Search the material for the string "start" and reply with how many lines contain it, nothing else.

THE DATA>
_ _ _

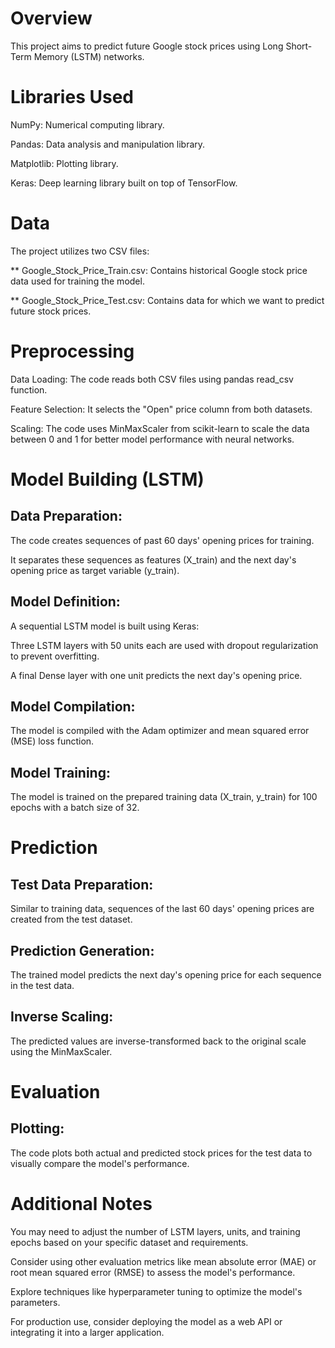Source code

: 
# Overview
This project aims to predict future Google stock prices using Long Short-Term Memory (LSTM) networks.

# Libraries Used
NumPy: Numerical computing library.

Pandas: Data analysis and manipulation library.

Matplotlib: Plotting library.

Keras: Deep learning library built on top of TensorFlow.

# Data
The project utilizes two CSV files:

** Google_Stock_Price_Train.csv: 
Contains historical Google stock price data used for training the model.

** Google_Stock_Price_Test.csv: 
Contains data for which we want to predict future stock prices.

# Preprocessing

Data Loading: The code reads both CSV files using pandas read_csv function.

Feature Selection: It selects the "Open" price column from both datasets.

Scaling: The code uses MinMaxScaler from scikit-learn to scale the data between 0 and 1 for better model performance with neural networks.

# Model Building (LSTM)

## Data Preparation:
The code creates sequences of past 60 days' opening prices for training.

It separates these sequences as features (X_train) and the next day's opening price as target variable (y_train).
## Model Definition: 
A sequential LSTM model is built using Keras:

Three LSTM layers with 50 units each are used with dropout regularization to prevent overfitting.

A final Dense layer with one unit predicts the next day's opening price.
## Model Compilation: 
The model is compiled with the Adam optimizer and mean squared error (MSE) loss function.
## Model Training: 
The model is trained on the prepared training data (X_train, y_train) for 100 epochs with a batch size of 32.
# Prediction
## Test Data Preparation: 
Similar to training data, sequences of the last 60 days' opening prices are created from the test dataset.
## Prediction Generation: 
The trained model predicts the next day's opening price for each sequence in the test data.
## Inverse Scaling: 
The predicted values are inverse-transformed back to the original scale using the MinMaxScaler.
# Evaluation
## Plotting: 
The code plots both actual and predicted stock prices for the test data to visually compare the model's performance.

# Additional Notes
You may need to adjust the number of LSTM layers, units, and training epochs based on your specific dataset and requirements.

Consider using other evaluation metrics like mean absolute error (MAE) or root mean squared error (RMSE) to assess the model's performance.

Explore techniques like hyperparameter tuning to optimize the model's parameters.

For production use, consider deploying the model as a web API or integrating it into a larger application.

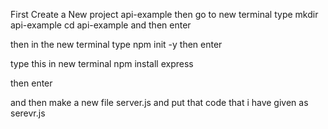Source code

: First Create a New project api-example
then go to new terminal type 
mkdir api-example
cd api-example
and then enter

then in the new terminal type 
npm init -y
then enter

type this in new terminal 
npm install express

then enter

and then make a new file server.js and put that code that i have given as serevr.js
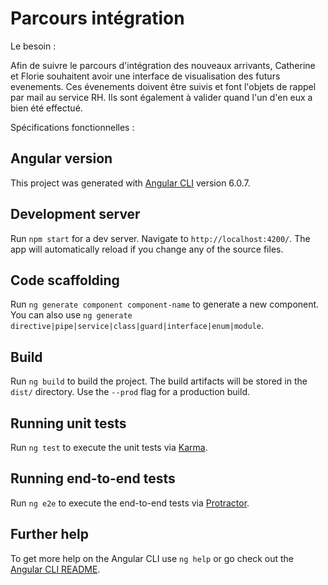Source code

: # Parcours intégration
Le besoin :
 
Afin de suivre le parcours d'intégration des nouveaux arrivants, Catherine et Florie souhaitent avoir une interface de visualisation des futurs evenements. Ces évenements doivent être suivis et font l'objets de rappel par mail au service RH. Ils sont également à valider quand l'un d'en eux a bien été effectué.


Spécifications fonctionnelles :

## Angular version
This project was generated with [Angular CLI](https://github.com/angular/angular-cli) version 6.0.7.

## Development server

Run `npm start` for a dev server. Navigate to `http://localhost:4200/`. The app will automatically reload if you change any of the source files.

## Code scaffolding

Run `ng generate component component-name` to generate a new component. You can also use `ng generate directive|pipe|service|class|guard|interface|enum|module`.

## Build

Run `ng build` to build the project. The build artifacts will be stored in the `dist/` directory. Use the `--prod` flag for a production build.

## Running unit tests

Run `ng test` to execute the unit tests via [Karma](https://karma-runner.github.io).

## Running end-to-end tests

Run `ng e2e` to execute the end-to-end tests via [Protractor](http://www.protractortest.org/).

## Further help

To get more help on the Angular CLI use `ng help` or go check out the [Angular CLI README](https://github.com/angular/angular-cli/blob/master/README.md).
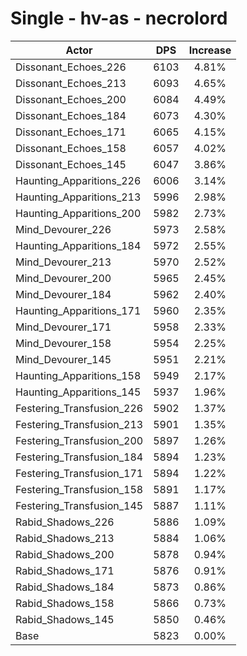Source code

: # Single - hv-as - necrolord
| Actor | DPS | Increase |
|---|:---:|:---:|
|Dissonant_Echoes_226|6103|4.81%|
|Dissonant_Echoes_213|6093|4.65%|
|Dissonant_Echoes_200|6084|4.49%|
|Dissonant_Echoes_184|6073|4.30%|
|Dissonant_Echoes_171|6065|4.15%|
|Dissonant_Echoes_158|6057|4.02%|
|Dissonant_Echoes_145|6047|3.86%|
|Haunting_Apparitions_226|6006|3.14%|
|Haunting_Apparitions_213|5996|2.98%|
|Haunting_Apparitions_200|5982|2.73%|
|Mind_Devourer_226|5973|2.58%|
|Haunting_Apparitions_184|5972|2.55%|
|Mind_Devourer_213|5970|2.52%|
|Mind_Devourer_200|5965|2.45%|
|Mind_Devourer_184|5962|2.40%|
|Haunting_Apparitions_171|5960|2.35%|
|Mind_Devourer_171|5958|2.33%|
|Mind_Devourer_158|5954|2.25%|
|Mind_Devourer_145|5951|2.21%|
|Haunting_Apparitions_158|5949|2.17%|
|Haunting_Apparitions_145|5937|1.96%|
|Festering_Transfusion_226|5902|1.37%|
|Festering_Transfusion_213|5901|1.35%|
|Festering_Transfusion_200|5897|1.26%|
|Festering_Transfusion_184|5894|1.23%|
|Festering_Transfusion_171|5894|1.22%|
|Festering_Transfusion_158|5891|1.17%|
|Festering_Transfusion_145|5887|1.11%|
|Rabid_Shadows_226|5886|1.09%|
|Rabid_Shadows_213|5884|1.06%|
|Rabid_Shadows_200|5878|0.94%|
|Rabid_Shadows_171|5876|0.91%|
|Rabid_Shadows_184|5873|0.86%|
|Rabid_Shadows_158|5866|0.73%|
|Rabid_Shadows_145|5850|0.46%|
|Base|5823|0.00%|
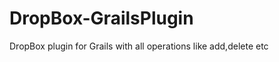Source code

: DropBox-GrailsPlugin
====================

DropBox plugin for Grails with all operations like add,delete etc 
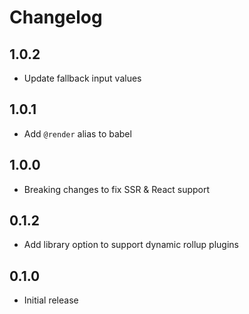 # Changelog

## 1.0.2

- Update fallback input values

## 1.0.1

- Add `@render` alias to babel

## 1.0.0

- Breaking changes to fix SSR & React support

## 0.1.2

- Add library option to support dynamic rollup plugins

## 0.1.0

- Initial release
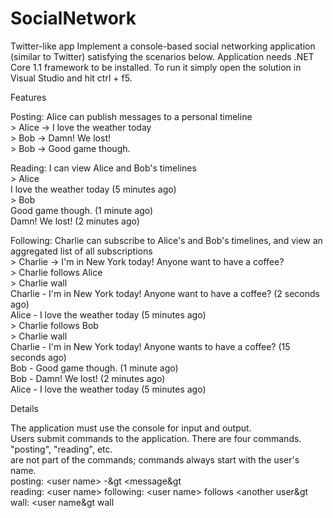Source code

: # SocialNetwork
Twitter-like app
Implement a console-based social networking application (similar to Twitter) satisfying the scenarios below.
Application needs .NET Core 1.1 framework to be installed. To run it simply open the solution in Visual Studio and hit ctrl + f5.

Features

Posting: Alice can publish messages to a personal timeline  
&gt; Alice -> I love the weather today   
&gt; Bob -> Damn! We lost!  
&gt; Bob -> Good game though.  

Reading: I can view Alice and Bob's timelines  
&gt; Alice  
I love the weather today (5 minutes ago)  
&gt; Bob  
Good game though. (1 minute ago)  
Damn! We lost! (2 minutes ago)  

Following: Charlie can subscribe to Alice's and Bob's timelines, and view an aggregated list of all subscriptions  
&gt; Charlie -> I'm in New York today! Anyone want to have a coffee?  
&gt; Charlie follows Alice  
&gt; Charlie wall  
Charlie - I'm in New York today! Anyone want to have a coffee? (2 seconds ago)  
Alice - I love the weather today (5 minutes ago)  
&gt; Charlie follows Bob  
&gt; Charlie wall  
Charlie - I'm in New York today! Anyone wants to have a coffee? (15 seconds ago)  
Bob - Good game though. (1 minute ago)  
Bob - Damn! We lost! (2 minutes ago)  
Alice - I love the weather today (5 minutes ago)  

Details  

The application must use the console for input and output.  
Users submit commands to the application. There are four commands. "posting", "reading", etc.  
are not part of the commands; commands always start with the user's name.  
	 posting: &lt;user name&gt; -&gt &lt;message&gt  
	 reading: &lt;user name&gt; 
	 following: &lt;user name&gt; follows &lt;another user&gt 
	 wall: &lt;user name&gt wall  
   

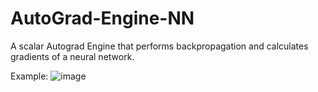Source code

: # AutoGrad-Engine-NN

A scalar Autograd Engine that performs backpropagation and calculates gradients of a neural network.

Example:
![image](https://github.com/user-attachments/assets/ec4df6a8-899d-4297-b813-5dd9bece828f)
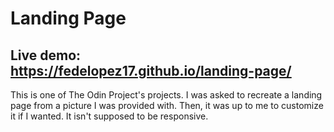 # Landing Page
## Live demo: https://fedelopez17.github.io/landing-page/
This is one of The Odin Project's projects.
I was asked to recreate a landing page from a picture I was provided with.
Then, it was up to me to customize it if I wanted.
It isn't supposed to be responsive.
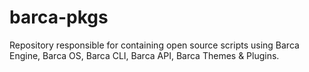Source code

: # barca-pkgs
Repository responsible for containing open source scripts using Barca Engine, Barca OS, Barca CLI, Barca API, Barca Themes &amp; Plugins.

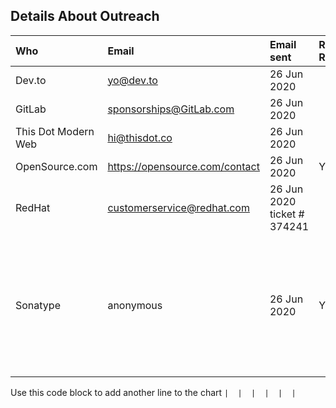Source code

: ## Details About Outreach


| Who        | Email | Email sent | Response Received | Response |
|:-----------|:------|:-----------|:------------------|:---------|
| Dev.to | yo@dev.to | 26 Jun 2020 |  |  |
| GitLab | sponsorships@GitLab.com | 26 Jun 2020 |  |  |
| This Dot Modern Web | hi@thisdot.co | 26 Jun 2020 |  |  |
| OpenSource.com | https://opensource.com/contact | 26 Jun 2020 | Y |  |
| RedHat | customerservice@redhat.com | 26 Jun 2020 ticket # 374241 |  |  |
| Sonatype | anonymous | 26 Jun 2020 | Y | Links to awesome resources and stickers can be sent when the get access to the office |


Use this code block to add another line to the chart `|  |  |  |  |  |`

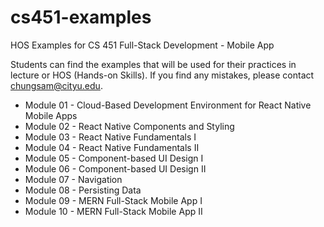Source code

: # cs451-examples
HOS Examples for CS 451 Full-Stack Development - Mobile App

Students can find the examples that will be used for their practices in lecture or HOS (Hands-on Skills).
If you find any mistakes, please contact chungsam@cityu.edu.

* Module 01 - Cloud-Based Development Environment for React Native Mobile Apps  
* Module 02 - React Native Components and Styling 
* Module 03 - React Native Fundamentals I
* Module 04 - React Native Fundamentals II
* Module 05 - Component-based UI Design I 
* Module 06 - Component-based UI Design II
* Module 07 - Navigation  
* Module 08 - Persisting Data 
* Module 09 - MERN Full-Stack Mobile App I 
* Module 10 - MERN Full-Stack Mobile App II 
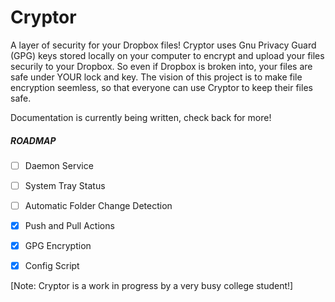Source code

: Cryptor
=======

A layer of security for your Dropbox files! 
Cryptor uses Gnu Privacy Guard (GPG) keys stored locally on your computer to encrypt and upload your files securily to your Dropbox. So even if Dropbox is broken into, your files are safe under YOUR lock and key. The vision of this project is to make file encryption seemless, so that everyone can use Cryptor to keep their files safe. 

Documentation is currently being written, check back for more!

##### ROADMAP

+ [ ] Daemon Service
+ [ ] System Tray Status
+ [ ] Automatic Folder Change Detection
+ [x] Push and Pull Actions
+ [x] GPG Encryption
+ [x] Config Script


[Note: Cryptor is a work in progress by a very busy college student!]

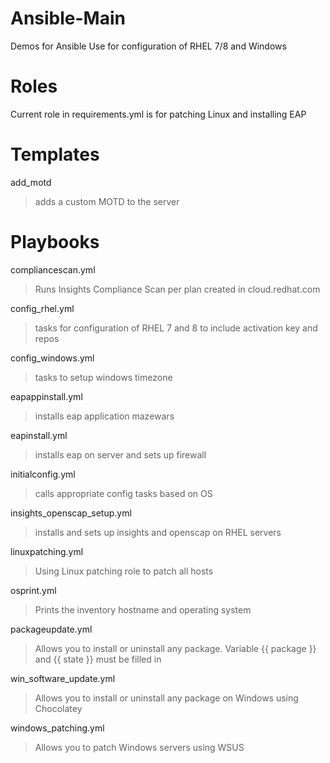 # Ansible-Main
Demos for Ansible Use for configuration of RHEL 7/8 and Windows

# Roles
Current role in requirements.yml is for patching Linux and installing EAP

# Templates
add_motd
>adds a custom MOTD to the server

# Playbooks
compliancescan.yml
>Runs Insights Compliance Scan per plan created in cloud.redhat.com

config_rhel.yml
>tasks for configuration of RHEL 7 and 8 to include activation key and repos

config_windows.yml
>tasks to setup windows timezone

eapappinstall.yml
>installs eap application mazewars

eapinstall.yml
>installs eap on server and sets up firewall

initialconfig.yml
>calls appropriate config tasks based on OS

insights_openscap_setup.yml
>installs and sets up insights and openscap on RHEL servers

linuxpatching.yml
>Using Linux patching role to patch all hosts

osprint.yml
>Prints the inventory hostname and operating system

packageupdate.yml
>Allows you to install or uninstall any package. Variable {{ package }} and {{ state }} must be filled in

win_software_update.yml
>Allows you to install or uninstall any package on Windows using Chocolatey

windows_patching.yml
>Allows you to patch Windows servers using WSUS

_ _ _

ANSWER BOX> 2